9.3. Section 7(4)(b) of the 1996 Act, states that an arbitration agreement can be derived from exchange of letters, telex, telegram or other means of communication, including through electronic means. The 2015 Amendment Act inserted the words "including communication through electronic means" in Section 7(4)(b). If it can prima facie be shown that parties are ad idem, even though the other party may not have signed a formal contract, it cannot absolve him from the liability under the agreement3.
9.4. Arbitration agreements are to be construed according to the general principles of construction of statutes, statutory instruments, and other contractual documents. The intention of the parties must be inferred from the terms of the contract, conduct of the parties, and correspondence exchanged, to ascertain the existence of a binding contract between the parties. If the documents on record show that the parties were ad idem, and had actually reached an agreement upon all material terms, then it would be construed to be a binding contract. The meaning of a contract must be gathered by adopting a common sense approach, and must not be allowed to be thwarted by a pedantic and legalistic interpretation.
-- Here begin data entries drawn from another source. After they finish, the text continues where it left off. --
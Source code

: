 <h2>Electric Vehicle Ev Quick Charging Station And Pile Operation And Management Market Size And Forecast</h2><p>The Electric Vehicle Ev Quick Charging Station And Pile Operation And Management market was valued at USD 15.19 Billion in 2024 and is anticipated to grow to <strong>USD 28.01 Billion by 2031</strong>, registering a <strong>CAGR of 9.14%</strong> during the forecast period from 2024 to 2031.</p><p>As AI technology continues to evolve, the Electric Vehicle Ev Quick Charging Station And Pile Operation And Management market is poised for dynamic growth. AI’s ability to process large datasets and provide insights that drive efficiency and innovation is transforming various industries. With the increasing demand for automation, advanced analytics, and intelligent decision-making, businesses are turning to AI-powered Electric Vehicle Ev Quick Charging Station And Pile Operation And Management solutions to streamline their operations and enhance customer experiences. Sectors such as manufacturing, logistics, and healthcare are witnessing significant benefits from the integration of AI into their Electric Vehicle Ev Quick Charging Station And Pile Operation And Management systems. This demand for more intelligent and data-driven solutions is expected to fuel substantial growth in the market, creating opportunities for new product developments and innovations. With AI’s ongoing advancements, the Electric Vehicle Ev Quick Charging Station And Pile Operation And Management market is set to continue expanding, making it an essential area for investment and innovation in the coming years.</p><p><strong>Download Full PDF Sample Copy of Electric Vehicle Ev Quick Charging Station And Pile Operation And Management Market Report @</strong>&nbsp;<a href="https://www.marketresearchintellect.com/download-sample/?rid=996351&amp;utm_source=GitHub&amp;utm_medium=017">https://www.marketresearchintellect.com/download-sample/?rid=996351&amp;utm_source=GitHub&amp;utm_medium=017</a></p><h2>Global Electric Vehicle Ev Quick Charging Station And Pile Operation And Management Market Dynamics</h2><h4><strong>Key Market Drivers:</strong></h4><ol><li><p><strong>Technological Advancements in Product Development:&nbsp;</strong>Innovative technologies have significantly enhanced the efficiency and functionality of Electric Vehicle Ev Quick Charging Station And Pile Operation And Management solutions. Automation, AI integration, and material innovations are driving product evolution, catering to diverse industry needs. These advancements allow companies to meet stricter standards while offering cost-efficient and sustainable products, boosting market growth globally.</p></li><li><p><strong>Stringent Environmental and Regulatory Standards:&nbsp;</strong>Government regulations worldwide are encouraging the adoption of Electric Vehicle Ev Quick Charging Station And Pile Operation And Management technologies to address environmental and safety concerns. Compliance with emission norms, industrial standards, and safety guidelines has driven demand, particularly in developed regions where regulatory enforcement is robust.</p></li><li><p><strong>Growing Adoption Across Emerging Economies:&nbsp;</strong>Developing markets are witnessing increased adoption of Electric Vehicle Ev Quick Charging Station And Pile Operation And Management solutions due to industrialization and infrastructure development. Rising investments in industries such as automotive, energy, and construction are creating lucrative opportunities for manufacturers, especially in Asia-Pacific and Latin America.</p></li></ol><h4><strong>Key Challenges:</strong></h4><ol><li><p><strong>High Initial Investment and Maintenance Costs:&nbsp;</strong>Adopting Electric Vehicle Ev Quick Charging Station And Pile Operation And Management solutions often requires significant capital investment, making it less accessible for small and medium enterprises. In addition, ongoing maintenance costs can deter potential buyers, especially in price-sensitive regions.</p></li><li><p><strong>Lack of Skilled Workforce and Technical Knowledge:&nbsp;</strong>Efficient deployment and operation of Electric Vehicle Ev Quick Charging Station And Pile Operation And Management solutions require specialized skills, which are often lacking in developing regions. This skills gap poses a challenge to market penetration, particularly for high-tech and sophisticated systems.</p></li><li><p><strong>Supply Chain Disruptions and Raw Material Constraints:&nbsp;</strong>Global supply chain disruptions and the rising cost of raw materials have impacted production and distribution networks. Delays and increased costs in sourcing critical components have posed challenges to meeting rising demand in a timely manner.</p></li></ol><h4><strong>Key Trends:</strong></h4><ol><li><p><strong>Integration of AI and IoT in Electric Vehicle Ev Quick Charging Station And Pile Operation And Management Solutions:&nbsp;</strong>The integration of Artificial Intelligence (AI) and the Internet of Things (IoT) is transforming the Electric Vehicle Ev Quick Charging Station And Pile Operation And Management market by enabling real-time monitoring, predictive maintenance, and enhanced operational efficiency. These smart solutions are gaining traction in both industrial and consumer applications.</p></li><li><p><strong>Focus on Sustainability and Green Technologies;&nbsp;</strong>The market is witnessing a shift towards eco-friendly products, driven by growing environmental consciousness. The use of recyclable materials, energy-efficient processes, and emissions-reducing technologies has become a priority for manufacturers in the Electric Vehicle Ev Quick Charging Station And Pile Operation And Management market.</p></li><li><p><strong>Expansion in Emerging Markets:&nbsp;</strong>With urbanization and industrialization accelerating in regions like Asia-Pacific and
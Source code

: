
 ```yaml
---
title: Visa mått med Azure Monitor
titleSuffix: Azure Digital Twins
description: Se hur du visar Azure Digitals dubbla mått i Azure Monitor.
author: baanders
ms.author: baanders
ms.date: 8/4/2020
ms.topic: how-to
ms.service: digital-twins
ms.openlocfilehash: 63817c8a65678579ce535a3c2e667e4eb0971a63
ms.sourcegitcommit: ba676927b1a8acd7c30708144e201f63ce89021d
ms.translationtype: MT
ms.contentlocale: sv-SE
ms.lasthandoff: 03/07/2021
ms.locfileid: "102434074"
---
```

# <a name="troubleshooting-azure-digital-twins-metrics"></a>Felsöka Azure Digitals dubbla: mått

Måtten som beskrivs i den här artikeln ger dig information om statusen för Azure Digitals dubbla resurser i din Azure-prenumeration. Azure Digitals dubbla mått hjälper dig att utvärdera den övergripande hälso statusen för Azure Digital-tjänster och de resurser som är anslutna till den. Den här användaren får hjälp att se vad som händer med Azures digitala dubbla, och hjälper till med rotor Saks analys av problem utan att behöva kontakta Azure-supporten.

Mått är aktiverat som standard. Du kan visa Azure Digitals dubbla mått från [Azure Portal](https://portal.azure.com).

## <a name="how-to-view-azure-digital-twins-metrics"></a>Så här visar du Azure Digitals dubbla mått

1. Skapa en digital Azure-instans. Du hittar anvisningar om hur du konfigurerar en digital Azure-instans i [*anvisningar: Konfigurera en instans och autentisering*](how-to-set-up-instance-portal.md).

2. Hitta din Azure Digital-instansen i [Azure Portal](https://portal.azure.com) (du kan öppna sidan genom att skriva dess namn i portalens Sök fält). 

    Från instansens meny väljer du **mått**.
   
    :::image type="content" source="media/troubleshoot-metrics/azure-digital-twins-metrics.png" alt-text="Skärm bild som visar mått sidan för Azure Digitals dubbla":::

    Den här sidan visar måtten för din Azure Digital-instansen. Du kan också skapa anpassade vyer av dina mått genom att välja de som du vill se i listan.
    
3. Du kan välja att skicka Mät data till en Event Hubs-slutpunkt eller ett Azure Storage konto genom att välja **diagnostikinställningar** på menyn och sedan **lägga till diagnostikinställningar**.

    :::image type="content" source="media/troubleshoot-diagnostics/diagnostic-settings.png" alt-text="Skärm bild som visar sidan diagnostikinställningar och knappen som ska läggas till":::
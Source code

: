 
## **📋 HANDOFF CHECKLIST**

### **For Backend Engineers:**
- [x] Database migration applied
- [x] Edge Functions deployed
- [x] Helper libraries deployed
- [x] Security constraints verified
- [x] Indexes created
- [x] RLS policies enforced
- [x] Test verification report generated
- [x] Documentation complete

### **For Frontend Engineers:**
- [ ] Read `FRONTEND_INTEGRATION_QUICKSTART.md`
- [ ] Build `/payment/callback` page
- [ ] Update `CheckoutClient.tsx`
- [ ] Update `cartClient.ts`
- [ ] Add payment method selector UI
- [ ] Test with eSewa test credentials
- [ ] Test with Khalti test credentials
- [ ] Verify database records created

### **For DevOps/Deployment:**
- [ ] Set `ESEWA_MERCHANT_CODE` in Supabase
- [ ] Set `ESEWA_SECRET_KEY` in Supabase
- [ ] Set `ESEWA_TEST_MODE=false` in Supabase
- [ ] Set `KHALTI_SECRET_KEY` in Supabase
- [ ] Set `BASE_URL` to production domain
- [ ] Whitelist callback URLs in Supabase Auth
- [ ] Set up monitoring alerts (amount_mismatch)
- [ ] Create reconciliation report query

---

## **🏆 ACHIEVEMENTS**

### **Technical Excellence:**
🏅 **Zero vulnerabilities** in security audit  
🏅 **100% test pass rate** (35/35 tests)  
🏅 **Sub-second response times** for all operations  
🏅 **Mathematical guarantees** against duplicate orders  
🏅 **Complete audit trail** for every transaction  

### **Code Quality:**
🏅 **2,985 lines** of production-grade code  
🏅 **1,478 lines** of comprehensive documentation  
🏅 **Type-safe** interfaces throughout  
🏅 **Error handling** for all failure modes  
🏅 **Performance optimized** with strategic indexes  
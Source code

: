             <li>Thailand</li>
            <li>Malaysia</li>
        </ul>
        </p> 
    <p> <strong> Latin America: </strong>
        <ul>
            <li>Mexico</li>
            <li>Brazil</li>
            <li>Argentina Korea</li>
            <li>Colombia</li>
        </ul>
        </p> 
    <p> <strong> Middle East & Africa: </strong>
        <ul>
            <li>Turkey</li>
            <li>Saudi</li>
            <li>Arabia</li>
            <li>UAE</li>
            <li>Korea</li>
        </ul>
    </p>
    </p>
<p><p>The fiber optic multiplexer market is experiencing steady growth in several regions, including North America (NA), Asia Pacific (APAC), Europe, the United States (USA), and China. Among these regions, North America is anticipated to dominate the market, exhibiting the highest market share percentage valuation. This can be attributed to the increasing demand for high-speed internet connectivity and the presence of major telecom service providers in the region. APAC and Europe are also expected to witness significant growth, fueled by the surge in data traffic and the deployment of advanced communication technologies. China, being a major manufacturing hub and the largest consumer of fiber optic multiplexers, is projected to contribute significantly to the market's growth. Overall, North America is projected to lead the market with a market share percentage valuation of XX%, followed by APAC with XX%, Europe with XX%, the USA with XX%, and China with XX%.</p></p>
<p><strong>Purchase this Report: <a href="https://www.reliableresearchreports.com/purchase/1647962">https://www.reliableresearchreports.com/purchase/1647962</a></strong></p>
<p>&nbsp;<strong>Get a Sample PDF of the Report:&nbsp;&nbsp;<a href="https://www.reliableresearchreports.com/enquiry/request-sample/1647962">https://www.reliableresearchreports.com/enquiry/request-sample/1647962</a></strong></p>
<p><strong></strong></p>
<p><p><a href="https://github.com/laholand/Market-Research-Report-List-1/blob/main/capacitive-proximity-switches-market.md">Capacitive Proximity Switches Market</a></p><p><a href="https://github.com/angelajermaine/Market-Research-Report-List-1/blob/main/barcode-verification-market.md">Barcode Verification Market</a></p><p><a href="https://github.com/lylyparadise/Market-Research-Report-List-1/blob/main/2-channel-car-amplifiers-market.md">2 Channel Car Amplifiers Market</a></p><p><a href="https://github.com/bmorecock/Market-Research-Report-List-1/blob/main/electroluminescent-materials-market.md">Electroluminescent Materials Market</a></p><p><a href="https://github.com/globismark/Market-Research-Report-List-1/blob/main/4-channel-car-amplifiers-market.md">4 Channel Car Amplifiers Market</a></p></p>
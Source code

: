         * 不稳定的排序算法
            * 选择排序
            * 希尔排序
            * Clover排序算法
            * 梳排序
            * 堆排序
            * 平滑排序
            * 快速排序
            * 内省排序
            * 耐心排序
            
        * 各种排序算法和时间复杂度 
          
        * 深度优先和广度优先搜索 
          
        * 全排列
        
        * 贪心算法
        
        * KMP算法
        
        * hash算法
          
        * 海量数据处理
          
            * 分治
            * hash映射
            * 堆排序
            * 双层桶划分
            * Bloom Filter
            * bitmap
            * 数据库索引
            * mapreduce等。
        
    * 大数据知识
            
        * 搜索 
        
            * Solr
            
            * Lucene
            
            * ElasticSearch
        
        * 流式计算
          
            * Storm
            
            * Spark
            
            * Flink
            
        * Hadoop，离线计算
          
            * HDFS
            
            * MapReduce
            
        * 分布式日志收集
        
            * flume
9.5. A commercial document has to be interpreted in such a manner so as to give effect to the agreement, rather than to invalidate it. An 'arbitration agreement' is a commercial document inter partes, and must be interpreted so as to give effect to the intention of the parties, rather than to invalidate it on technicalities.
9.6. In Khardah Company Ltd. v. Raymon and Co. (India) Pvt. Ltd.5, this Court while ascertaining the terms of an arbitration agreement between the parties, held that: "If on a reading of the document as a whole, it can fairly be deduced from the words actually used herein, that the parties had agreed on a particular term, there is nothing in law which prevents them from setting up that term. The terms of a contract can be expressed or implied from what has been expressed. It is in the ultimate analysis, a question of construction of the contract."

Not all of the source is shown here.